The cost function is a function of the weights and biases of our neural network that measures performace. In the following example, the ellipses are contour lines of an arbitrary cost function. If you are not familiar with what contour lines are, the number next to each line represents the value of the function at every point on that line. So you can think of this graph as getting higher and higher as you go out from the center like a bowl. You can see here that we want to tweak \(\theta_1\) and \(\theta_2\) so that we reach a local minimum. If we take the gradient at a point in the graph (which is the slope of the red line), it will point us in the direction of steepest ascent at that point. Therefore, in order to reduce our error, we travel in the direction of the negative gradient, aka steepest descent. So say we start off with some random weights \(\theta_1\) and \(\theta_2\). Each iteration of gradient descent will be as follows:
$$\theta := \theta - \frac{dJ}{d\theta}$$ So every iteration or "epoch", we decrement \(\theta\) by the value of the gradient at that point with respect to \(\theta\) (\(:=\) is the assignment operator).

In Practice

Learning Rate

Usually, when we are performing gradient descent, directly subtracting the gradient is not a good idea because it can be too large or too small(more often the former). Therefore, a "learning rate" is used to scale the gradient and to obtain a better control of the learning process. We use a hyper parameter, \(\alpha \), for this learning rate.
With this in practice, the gradient descent algorithm would look like this:
$$ \theta := \theta - \alpha(\frac{dJ}{d\theta})$$ where \(\alpha \) is a hyperparameter that we pick.

Cost Function

Now that we have a basic grasp of gradient descent, the next task is to pick the right cost function. In our forward pass example, we designed a neural net to predict a continous outcome. We can use the same cost function that the linear regression algorithm uses: Mean Squared Error or MSE. Simply put, we want our neural net to make an approximation of the labels so we can use MSE here.
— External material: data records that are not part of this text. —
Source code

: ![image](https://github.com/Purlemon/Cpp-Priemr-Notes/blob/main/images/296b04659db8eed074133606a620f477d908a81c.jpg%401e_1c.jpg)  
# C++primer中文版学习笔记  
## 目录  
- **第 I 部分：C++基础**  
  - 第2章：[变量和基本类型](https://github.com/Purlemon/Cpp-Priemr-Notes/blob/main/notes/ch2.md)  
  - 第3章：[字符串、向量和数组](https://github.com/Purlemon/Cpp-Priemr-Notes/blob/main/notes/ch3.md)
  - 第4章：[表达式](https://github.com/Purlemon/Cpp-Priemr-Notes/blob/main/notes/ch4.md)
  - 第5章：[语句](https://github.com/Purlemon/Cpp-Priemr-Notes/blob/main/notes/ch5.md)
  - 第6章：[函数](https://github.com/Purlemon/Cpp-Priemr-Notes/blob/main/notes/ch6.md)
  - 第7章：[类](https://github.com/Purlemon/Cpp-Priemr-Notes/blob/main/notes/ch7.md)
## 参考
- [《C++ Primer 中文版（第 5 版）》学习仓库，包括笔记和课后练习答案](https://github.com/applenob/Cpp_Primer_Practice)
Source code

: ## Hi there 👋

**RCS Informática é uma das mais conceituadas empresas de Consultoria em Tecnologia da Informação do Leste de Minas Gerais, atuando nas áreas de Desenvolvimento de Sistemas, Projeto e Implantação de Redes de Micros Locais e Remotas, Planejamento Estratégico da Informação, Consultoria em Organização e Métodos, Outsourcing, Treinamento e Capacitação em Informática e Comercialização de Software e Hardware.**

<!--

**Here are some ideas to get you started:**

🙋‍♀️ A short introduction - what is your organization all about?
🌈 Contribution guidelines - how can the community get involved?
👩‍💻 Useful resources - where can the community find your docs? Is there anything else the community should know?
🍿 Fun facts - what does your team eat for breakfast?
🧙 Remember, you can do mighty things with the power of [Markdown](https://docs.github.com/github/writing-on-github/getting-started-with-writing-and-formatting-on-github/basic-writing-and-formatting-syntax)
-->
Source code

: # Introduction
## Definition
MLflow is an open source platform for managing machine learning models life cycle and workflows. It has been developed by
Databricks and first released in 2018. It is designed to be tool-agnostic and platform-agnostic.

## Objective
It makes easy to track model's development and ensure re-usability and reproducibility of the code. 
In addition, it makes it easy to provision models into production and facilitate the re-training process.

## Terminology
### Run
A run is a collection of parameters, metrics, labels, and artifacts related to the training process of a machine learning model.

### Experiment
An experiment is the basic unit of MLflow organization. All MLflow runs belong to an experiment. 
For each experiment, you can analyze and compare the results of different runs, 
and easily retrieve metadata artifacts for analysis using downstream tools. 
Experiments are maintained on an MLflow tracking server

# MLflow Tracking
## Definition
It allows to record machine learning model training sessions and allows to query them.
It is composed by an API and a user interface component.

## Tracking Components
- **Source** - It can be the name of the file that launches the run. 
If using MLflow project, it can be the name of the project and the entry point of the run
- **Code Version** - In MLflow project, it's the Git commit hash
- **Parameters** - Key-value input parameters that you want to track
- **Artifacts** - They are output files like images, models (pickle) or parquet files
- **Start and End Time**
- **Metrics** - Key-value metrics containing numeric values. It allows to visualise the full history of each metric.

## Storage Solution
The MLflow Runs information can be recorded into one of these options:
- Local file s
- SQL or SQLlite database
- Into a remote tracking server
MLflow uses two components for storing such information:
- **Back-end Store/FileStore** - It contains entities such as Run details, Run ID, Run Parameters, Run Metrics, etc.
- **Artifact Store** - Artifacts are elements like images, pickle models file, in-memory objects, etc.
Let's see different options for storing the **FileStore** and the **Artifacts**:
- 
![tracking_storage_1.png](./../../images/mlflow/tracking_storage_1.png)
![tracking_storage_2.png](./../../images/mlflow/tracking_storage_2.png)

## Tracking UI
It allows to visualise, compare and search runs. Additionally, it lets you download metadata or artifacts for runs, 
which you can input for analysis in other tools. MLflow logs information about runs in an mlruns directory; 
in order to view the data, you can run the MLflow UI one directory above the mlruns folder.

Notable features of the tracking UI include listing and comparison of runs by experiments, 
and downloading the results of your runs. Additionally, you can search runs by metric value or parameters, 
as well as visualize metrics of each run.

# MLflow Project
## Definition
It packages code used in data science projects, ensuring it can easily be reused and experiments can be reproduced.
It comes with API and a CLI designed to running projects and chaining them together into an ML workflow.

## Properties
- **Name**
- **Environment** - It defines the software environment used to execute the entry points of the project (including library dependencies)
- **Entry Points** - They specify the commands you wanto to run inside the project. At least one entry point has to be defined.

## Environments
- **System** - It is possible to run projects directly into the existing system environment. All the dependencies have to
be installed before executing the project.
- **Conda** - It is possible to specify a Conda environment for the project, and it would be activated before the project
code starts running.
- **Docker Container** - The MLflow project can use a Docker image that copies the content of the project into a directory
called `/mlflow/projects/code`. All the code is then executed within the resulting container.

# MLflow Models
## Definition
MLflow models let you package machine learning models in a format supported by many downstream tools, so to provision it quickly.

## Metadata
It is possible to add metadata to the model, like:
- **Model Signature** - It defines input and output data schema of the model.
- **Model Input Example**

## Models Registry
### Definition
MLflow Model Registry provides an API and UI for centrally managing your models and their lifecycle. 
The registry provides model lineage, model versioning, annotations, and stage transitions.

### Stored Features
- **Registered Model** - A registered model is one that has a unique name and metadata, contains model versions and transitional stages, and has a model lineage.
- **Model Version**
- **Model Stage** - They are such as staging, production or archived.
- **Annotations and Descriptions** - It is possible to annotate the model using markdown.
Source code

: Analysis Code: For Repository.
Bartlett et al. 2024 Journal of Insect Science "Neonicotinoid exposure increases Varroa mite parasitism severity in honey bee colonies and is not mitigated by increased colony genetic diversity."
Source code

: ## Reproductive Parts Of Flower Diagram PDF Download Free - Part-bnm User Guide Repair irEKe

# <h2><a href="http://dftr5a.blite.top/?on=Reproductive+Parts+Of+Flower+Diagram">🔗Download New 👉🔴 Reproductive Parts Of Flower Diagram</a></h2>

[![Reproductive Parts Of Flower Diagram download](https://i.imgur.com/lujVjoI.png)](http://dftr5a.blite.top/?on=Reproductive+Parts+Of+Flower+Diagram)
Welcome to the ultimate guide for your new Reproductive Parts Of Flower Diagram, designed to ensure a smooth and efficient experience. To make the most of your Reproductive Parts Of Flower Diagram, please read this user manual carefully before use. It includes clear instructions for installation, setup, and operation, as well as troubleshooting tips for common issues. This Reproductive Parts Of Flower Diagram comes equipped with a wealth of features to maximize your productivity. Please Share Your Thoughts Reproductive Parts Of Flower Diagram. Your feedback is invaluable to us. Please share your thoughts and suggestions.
If our task was categorization, the process is slightly more complex.
Mean Squared Error: $$\frac{1}{M} \sum_{i=0}^M(y^{(i)} - a^{(L)}_i)^2$$
Let's break this down: 'M' is the number of samples, \(a^{(L)}_i\) is the output of the neural network for the \(i\)-th sample, \(y^{(i)}\) is the \(i\)-th label. So we are squaring the difference between the prediction and values and taking the average over all samples. Why do we square it? Because if it wasnt, we would see errors cancelling out. So squaring it makes sure error is always positive for every sample.

2D visual representation:

Derivative of the Cost Function

The end goal of this is to tweak our parameters so that we can find the perfect amount that we need to "turn the knob" on each parameter. So in order to find \(\frac{dJ}{d\theta}\), we have to apply the chain rule as follows:
$$ \frac{dJ}{dW} = \frac{dJ}{da^{(L)}} * \frac{da^{(L)}}{dz} * \frac{dz}{d\theta}$$
This derivative calculation is for a single layer perceptron and to figure out the weight parameters.
Let's go back to the neural network we used in the other blog: $$ \displaylines{J(\theta) = \frac{1}{M}\sum_{i=0}^M(A_2 - y)^2 \\ \\
\frac{dJ}{dW_2} = \frac{dJ}{dA_2} * \frac{dA_2}{dZ_2} * \frac{dZ_2}{dW_2}\\
\frac{dJ}{dB_2} = \frac{dJ}{dA_2} * \frac{dA_2}{dZ_2} * \frac{dZ_2}{dB_2}\\
\\ \frac{dJ}{dW_1} = \frac{dJ}{dA_2} * \frac{dA_2}{dZ_2} * \frac{dZ_2}{dA_1} * \frac{dA_1}{dZ_1} * \frac{dZ_1}{dW_1}\\
\frac{dJ}{dB_1} = \frac{dJ}{dA_2} * \frac{dA_2}{dZ_2} * \frac{dZ_2}{dA_1} * \frac{dA_1}{dZ_1} * \frac{dZ_1}{dB_1}} $$
Now, let's compute each derivative. I am going to leave out the summation notation for simplicity purposes.

First set of derivatives

$$ \displaylines{\frac{dJ}{dA_2} = 2(A_2 - y)\\
\frac{dA_2}{dZ_2} = A_2(1 - A_2)\longrightarrow\textrm{simplified} \\ \frac{dZ_2}{dW_2} = A_1 \\
\frac{dZ_2}{dB_2} = 1
} $$

Second set of derivatives

Some derivatives we need are already calculated above.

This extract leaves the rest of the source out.